--- Excerpted records Enclosed Below ---
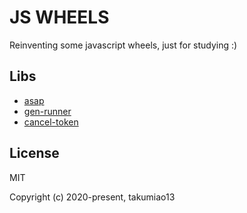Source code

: JS WHEELS
=========

Reinventing some javascript wheels, just for studying :)

## Libs

- [asap](https://github.com/takumiao13/js-wheels/tree/master/packages/asap)
- [gen-runner](https://github.com/takumiao13/js-wheels/tree/master/packages/gen-runner)
- [cancel-token](https://github.com/takumiao13/js-wheels/tree/master/packages/cancel-token)


## License

MIT

Copyright (c) 2020-present, takumiao13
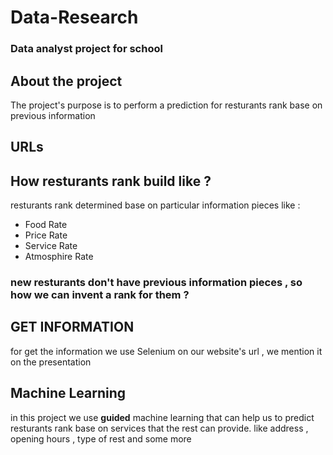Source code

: # Data-Research
### Data analyst project for school
## About the project
The project's purpose is to perform a prediction for resturants rank base on previous information
## URLs

## How  resturants rank build like ?
 resturants rank determined base on particular information pieces like :
 * Food Rate
 * Price Rate
 * Service Rate
 * Atmosphire Rate
 
### new resturants don't have previous information pieces , so how we can invent a rank for them ?

## GET INFORMATION
for get the information we use Selenium on our website's url , we mention it on the presentation 


## Machine Learning
in this project we use **guided** machine learning that can help us to predict resturants rank base on services that the rest can provide.
like address , opening hours , type of rest and some more


#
--- End of Enclosed Excerpted records ---
- _Exercise details_
How many lines of the listing contain the word "rank"? Reply with only the number.

- _Problem solution_
5